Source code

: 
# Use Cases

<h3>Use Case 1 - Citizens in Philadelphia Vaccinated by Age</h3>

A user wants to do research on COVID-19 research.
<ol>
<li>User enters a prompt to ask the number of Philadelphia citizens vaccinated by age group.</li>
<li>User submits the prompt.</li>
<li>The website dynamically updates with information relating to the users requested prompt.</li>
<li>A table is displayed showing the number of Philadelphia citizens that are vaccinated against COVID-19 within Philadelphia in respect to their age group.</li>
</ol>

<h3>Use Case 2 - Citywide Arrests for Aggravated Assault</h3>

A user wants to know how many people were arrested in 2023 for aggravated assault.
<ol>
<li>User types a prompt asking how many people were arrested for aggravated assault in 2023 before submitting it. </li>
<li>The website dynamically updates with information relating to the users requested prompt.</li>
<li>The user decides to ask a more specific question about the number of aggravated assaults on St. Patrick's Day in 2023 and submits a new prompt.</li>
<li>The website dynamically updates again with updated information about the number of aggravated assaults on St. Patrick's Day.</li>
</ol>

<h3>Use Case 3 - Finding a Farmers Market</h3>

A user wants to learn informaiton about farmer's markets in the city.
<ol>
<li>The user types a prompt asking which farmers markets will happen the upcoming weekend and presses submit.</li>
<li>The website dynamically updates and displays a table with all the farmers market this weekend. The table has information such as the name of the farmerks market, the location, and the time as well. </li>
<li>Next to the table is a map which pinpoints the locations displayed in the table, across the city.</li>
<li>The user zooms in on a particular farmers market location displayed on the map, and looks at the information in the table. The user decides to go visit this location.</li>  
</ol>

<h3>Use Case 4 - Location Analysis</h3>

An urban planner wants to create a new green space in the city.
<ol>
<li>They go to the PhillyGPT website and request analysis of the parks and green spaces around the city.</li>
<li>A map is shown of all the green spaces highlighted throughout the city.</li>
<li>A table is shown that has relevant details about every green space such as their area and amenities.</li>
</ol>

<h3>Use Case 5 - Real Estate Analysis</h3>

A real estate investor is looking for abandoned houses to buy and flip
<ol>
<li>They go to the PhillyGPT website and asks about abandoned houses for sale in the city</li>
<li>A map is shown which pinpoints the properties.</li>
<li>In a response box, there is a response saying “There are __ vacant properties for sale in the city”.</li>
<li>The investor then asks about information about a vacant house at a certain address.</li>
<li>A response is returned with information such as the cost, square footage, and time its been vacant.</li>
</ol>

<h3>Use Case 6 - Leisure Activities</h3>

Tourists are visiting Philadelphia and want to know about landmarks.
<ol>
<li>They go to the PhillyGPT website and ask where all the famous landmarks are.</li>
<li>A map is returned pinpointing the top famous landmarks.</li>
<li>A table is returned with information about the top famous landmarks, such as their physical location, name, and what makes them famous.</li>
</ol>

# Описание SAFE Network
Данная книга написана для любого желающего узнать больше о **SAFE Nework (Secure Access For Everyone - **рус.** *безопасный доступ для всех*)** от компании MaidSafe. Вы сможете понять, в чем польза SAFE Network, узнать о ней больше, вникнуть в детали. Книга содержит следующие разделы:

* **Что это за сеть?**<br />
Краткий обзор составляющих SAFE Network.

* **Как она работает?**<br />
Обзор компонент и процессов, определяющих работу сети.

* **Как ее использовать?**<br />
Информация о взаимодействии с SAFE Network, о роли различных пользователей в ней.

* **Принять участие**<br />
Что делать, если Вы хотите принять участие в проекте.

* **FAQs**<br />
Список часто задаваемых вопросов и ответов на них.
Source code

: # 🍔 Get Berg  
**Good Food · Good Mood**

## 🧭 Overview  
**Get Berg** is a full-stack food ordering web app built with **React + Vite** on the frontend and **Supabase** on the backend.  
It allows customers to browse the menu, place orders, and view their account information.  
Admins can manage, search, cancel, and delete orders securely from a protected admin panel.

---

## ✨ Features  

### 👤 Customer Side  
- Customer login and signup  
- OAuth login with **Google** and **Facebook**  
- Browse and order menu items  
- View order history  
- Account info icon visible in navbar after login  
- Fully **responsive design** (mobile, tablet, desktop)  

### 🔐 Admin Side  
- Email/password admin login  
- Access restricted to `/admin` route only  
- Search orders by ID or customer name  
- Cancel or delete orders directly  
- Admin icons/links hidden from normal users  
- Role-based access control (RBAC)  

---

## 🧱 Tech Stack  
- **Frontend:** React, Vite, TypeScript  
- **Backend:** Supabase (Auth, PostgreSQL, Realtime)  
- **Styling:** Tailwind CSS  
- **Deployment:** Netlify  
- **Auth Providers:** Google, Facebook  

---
━━━━━━━━━━━━━━━━━━━━━━━━━━━━━━
WORK TO BE COMPLETED =
From the line containing "Информация о взаимодействии" to the last line of the records above, please write out every line exactly and add nothing.

EXERCISE SOLUTION =
Информация о взаимодействии с SAFE Network, о роли различных пользователей в ней.

* **Принять участие**<br />
Что делать, если Вы хотите принять участие в проекте.

* **FAQs**<br />
Список часто задаваемых вопросов и ответов на них.
Source code

: # 🍔 Get Berg  
**Good Food · Good Mood**

## 🧭 Overview  
**Get Berg** is a full-stack food ordering web app built with **React + Vite** on the frontend and **Supabase** on the backend.  
It allows customers to browse the menu, place orders, and view their account information.  
Admins can manage, search, cancel, and delete orders securely from a protected admin panel.

---

## ✨ Features  

### 👤 Customer Side  
- Customer login and signup  
- OAuth login with **Google** and **Facebook**  
- Browse and order menu items  
- View order history  
- Account info icon visible in navbar after login  
- Fully **responsive design** (mobile, tablet, desktop)  

### 🔐 Admin Side  
- Email/password admin login  
- Access restricted to `/admin` route only  
- Search orders by ID or customer name  
- Cancel or delete orders directly  
- Admin icons/links hidden from normal users  
- Role-based access control (RBAC)  

---

## 🧱 Tech Stack  
- **Frontend:** React, Vite, TypeScript  
- **Backend:** Supabase (Auth, PostgreSQL, Realtime)  
- **Styling:** Tailwind CSS  
- **Deployment:** Netlify  
- **Auth Providers:** Google, Facebook  

---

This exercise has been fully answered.